(Information provided Opens)
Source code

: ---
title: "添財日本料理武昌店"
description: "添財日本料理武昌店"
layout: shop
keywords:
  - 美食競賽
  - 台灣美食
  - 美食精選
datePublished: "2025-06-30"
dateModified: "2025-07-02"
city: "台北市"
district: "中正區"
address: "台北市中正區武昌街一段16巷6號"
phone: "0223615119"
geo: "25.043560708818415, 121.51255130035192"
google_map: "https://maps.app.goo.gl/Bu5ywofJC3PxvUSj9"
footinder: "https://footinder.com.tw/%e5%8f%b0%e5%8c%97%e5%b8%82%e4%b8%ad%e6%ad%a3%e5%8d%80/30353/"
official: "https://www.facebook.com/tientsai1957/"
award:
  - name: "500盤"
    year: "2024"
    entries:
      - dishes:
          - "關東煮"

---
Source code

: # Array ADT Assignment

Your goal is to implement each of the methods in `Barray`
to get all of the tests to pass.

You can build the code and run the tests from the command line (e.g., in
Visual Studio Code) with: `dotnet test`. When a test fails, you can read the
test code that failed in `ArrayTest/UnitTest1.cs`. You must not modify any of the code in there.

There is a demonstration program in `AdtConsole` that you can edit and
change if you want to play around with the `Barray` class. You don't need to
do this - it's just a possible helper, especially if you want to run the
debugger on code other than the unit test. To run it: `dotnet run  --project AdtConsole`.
(Information provided Closes)
Find the string "AdtConsole" in the listing and copy every line in which it occurs.

There is a demonstration program in `AdtConsole` that you can edit and
debugger on code other than the unit test. To run it: `dotnet run  --project AdtConsole`.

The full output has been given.